INSTRUCTIONS TO FOLLOW: Give the lines below again exactly, starting with the line that holds "즉, AWS 계정과 리소스" and going on through the line that holds "현업에서는 비용 절감·보안 강화·가용성 확보 목적으로 가장 많이 활용".

(Stored data)

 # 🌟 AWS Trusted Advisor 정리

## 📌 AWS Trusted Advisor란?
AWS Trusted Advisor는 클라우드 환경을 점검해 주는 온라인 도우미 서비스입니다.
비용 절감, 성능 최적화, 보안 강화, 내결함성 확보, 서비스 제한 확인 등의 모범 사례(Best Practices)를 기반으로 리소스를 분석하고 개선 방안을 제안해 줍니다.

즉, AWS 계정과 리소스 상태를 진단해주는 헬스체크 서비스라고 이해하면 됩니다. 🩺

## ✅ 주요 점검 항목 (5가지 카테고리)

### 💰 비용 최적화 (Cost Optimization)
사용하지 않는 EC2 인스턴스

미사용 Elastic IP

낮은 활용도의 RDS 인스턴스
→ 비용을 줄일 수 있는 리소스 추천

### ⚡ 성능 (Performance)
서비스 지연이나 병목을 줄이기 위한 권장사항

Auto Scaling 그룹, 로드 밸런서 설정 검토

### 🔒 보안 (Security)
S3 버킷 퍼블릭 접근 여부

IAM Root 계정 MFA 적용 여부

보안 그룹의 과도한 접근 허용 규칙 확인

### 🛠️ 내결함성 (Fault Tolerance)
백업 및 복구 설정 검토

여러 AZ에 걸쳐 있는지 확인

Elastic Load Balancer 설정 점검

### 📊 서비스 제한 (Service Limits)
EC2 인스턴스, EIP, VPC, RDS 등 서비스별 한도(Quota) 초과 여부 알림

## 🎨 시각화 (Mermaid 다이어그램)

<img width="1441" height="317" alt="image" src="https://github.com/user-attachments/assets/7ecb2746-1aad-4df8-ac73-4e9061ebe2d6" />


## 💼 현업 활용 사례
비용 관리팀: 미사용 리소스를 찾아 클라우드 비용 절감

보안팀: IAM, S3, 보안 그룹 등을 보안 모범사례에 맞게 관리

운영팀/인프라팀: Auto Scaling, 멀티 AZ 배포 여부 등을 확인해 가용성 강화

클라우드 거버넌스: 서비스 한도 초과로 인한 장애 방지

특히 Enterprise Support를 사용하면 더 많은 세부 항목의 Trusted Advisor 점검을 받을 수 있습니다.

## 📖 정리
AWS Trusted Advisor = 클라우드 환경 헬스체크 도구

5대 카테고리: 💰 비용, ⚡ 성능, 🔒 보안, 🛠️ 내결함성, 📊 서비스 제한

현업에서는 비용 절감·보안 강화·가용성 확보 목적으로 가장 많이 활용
---
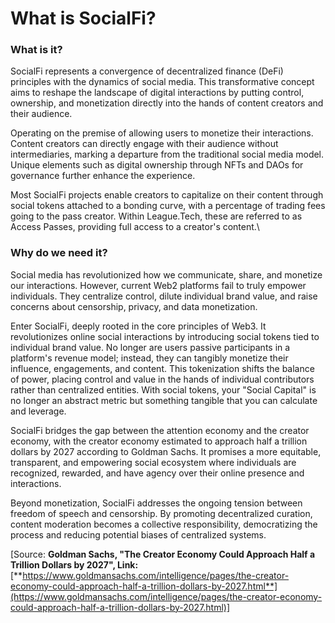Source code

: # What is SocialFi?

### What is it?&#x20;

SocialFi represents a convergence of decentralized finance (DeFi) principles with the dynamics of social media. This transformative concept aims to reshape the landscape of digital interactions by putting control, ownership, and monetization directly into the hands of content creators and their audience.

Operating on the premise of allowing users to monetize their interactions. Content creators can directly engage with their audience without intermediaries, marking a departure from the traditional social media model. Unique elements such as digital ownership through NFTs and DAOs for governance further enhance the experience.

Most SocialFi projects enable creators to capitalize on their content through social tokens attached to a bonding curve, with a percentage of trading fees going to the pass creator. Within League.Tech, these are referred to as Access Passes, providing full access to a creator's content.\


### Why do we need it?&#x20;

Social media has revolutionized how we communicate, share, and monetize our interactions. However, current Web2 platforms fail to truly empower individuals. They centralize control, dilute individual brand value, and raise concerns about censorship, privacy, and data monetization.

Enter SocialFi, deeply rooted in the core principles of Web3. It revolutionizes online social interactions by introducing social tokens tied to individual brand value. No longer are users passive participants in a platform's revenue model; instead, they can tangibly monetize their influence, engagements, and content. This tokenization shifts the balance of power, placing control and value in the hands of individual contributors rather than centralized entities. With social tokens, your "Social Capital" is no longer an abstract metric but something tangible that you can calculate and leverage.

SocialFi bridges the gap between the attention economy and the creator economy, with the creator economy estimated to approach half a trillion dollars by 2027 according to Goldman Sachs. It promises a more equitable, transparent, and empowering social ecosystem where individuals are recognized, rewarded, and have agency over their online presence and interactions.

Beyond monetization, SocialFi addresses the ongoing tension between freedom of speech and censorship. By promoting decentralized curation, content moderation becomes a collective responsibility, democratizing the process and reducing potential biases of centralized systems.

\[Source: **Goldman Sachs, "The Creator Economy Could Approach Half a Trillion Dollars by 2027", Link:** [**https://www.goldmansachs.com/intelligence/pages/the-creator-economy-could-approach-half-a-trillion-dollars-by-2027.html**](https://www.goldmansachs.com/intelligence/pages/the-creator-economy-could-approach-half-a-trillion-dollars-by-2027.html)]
...
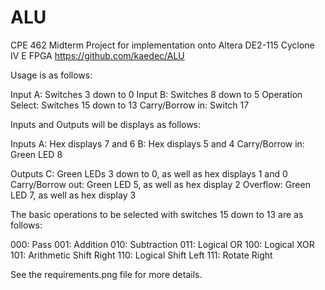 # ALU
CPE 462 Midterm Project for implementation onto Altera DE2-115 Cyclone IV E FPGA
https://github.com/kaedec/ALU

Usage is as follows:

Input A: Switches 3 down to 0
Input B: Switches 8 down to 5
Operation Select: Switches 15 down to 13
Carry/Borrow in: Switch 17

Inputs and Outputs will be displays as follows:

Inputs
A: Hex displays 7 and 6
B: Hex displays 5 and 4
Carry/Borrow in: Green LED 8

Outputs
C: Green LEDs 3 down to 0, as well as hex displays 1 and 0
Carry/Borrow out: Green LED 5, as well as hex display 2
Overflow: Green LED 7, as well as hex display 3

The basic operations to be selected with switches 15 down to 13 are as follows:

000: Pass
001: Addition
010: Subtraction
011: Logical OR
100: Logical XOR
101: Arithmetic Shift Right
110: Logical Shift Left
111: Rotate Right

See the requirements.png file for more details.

FINISHED TASK:
즉, AWS 계정과 리소스 상태를 진단해주는 헬스체크 서비스라고 이해하면 됩니다. 🩺

## ✅ 주요 점검 항목 (5가지 카테고리)

### 💰 비용 최적화 (Cost Optimization)
사용하지 않는 EC2 인스턴스

미사용 Elastic IP

낮은 활용도의 RDS 인스턴스
→ 비용을 줄일 수 있는 리소스 추천

### ⚡ 성능 (Performance)
서비스 지연이나 병목을 줄이기 위한 권장사항

Auto Scaling 그룹, 로드 밸런서 설정 검토

### 🔒 보안 (Security)
S3 버킷 퍼블릭 접근 여부

IAM Root 계정 MFA 적용 여부

보안 그룹의 과도한 접근 허용 규칙 확인

### 🛠️ 내결함성 (Fault Tolerance)
백업 및 복구 설정 검토

여러 AZ에 걸쳐 있는지 확인

Elastic Load Balancer 설정 점검

### 📊 서비스 제한 (Service Limits)
EC2 인스턴스, EIP, VPC, RDS 등 서비스별 한도(Quota) 초과 여부 알림

## 🎨 시각화 (Mermaid 다이어그램)

<img width="1441" height="317" alt="image" src="https://github.com/user-attachments/assets/7ecb2746-1aad-4df8-ac73-4e9061ebe2d6" />


## 💼 현업 활용 사례
비용 관리팀: 미사용 리소스를 찾아 클라우드 비용 절감

보안팀: IAM, S3, 보안 그룹 등을 보안 모범사례에 맞게 관리

운영팀/인프라팀: Auto Scaling, 멀티 AZ 배포 여부 등을 확인해 가용성 강화

클라우드 거버넌스: 서비스 한도 초과로 인한 장애 방지

특히 Enterprise Support를 사용하면 더 많은 세부 항목의 Trusted Advisor 점검을 받을 수 있습니다.

## 📖 정리
AWS Trusted Advisor = 클라우드 환경 헬스체크 도구

5대 카테고리: 💰 비용, ⚡ 성능, 🔒 보안, 🛠️ 내결함성, 📊 서비스 제한

현업에서는 비용 절감·보안 강화·가용성 확보 목적으로 가장 많이 활용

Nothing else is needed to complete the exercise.